◆ Exercise prompt ◆
Count every line in the following entries that holds the word "регуляризации". Only the number should be given.

--- Input data Enclosed Below ---

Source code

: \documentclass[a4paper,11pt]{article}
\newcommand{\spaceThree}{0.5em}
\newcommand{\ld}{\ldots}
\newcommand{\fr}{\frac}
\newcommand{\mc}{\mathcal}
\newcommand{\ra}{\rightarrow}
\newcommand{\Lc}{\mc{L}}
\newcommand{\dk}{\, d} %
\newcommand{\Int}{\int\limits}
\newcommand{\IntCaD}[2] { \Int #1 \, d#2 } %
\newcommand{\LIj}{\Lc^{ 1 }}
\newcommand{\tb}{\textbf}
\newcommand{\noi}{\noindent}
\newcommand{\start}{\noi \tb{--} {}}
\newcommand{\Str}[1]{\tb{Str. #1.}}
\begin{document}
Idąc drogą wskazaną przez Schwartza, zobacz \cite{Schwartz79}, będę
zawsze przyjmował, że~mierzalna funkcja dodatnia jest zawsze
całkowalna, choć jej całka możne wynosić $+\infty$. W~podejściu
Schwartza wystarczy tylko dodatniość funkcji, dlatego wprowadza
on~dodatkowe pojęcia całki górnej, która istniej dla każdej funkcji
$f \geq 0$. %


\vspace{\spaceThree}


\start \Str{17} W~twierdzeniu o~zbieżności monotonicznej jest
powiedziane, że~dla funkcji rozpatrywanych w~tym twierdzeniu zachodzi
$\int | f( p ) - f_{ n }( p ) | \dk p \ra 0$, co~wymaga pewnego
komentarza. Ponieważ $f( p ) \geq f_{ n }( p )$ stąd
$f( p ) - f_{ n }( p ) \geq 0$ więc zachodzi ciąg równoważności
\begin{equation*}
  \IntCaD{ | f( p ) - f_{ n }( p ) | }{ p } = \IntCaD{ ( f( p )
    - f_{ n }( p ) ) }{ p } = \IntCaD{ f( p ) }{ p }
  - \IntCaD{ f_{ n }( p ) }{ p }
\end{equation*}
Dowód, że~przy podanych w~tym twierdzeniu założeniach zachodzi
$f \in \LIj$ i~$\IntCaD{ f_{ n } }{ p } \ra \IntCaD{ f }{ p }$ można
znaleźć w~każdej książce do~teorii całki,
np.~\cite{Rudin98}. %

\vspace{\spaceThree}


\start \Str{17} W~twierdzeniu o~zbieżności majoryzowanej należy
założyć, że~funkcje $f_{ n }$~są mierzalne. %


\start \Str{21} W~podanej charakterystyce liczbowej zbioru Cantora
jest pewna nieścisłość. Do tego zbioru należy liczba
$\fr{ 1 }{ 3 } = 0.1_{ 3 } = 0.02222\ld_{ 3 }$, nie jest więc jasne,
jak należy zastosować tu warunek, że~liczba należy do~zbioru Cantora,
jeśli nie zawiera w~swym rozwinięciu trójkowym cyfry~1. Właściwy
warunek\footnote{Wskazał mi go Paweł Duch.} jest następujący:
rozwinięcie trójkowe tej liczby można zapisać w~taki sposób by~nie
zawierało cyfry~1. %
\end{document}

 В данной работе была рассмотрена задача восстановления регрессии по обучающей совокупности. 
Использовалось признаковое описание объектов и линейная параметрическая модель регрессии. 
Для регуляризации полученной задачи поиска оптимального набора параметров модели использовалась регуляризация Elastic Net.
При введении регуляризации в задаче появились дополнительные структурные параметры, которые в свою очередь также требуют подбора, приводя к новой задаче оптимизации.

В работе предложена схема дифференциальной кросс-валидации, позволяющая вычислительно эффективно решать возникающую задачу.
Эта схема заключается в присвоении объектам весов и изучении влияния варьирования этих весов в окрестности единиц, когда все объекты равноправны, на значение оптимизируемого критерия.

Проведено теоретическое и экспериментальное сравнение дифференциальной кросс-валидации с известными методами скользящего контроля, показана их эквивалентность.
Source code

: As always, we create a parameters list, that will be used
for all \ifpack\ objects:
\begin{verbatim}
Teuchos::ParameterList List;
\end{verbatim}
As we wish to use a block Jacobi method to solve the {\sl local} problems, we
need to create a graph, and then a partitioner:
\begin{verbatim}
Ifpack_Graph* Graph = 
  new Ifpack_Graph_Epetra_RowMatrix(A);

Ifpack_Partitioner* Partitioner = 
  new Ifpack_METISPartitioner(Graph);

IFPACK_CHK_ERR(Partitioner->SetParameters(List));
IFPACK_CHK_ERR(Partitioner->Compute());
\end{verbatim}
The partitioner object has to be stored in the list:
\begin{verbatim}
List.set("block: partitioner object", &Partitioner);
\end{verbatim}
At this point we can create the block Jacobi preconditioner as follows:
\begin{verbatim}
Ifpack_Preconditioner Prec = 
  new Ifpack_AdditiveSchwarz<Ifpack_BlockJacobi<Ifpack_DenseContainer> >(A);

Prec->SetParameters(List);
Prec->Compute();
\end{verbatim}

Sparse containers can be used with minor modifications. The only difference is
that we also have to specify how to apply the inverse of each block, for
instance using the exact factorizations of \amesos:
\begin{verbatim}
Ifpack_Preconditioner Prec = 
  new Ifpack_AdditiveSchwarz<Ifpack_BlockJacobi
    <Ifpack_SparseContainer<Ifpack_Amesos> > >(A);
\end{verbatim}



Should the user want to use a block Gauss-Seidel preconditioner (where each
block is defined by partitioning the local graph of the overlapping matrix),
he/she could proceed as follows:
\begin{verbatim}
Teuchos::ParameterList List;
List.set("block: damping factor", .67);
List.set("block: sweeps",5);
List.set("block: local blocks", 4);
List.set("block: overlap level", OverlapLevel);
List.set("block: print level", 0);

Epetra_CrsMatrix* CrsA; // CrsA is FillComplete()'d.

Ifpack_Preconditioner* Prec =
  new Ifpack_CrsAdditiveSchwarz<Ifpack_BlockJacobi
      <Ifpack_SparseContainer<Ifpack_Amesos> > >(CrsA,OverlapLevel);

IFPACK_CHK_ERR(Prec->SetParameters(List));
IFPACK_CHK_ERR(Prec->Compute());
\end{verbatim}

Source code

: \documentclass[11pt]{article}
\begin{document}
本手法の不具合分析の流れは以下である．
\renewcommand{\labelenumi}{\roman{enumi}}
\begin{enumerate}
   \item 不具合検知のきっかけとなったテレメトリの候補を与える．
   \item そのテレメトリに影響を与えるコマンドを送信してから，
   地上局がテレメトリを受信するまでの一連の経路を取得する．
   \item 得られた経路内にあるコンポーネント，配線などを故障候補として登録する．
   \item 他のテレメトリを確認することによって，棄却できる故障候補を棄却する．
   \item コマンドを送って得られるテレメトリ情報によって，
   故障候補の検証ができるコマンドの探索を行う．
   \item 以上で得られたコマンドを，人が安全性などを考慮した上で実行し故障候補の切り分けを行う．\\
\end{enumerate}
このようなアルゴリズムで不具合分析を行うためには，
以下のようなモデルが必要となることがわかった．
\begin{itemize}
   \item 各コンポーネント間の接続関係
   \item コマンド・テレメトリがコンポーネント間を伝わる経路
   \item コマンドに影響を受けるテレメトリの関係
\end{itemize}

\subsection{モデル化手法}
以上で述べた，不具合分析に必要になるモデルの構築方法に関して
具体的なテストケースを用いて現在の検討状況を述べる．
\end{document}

--- End of Enclosed Input data ---

◆ Reply to the exercise ◆
2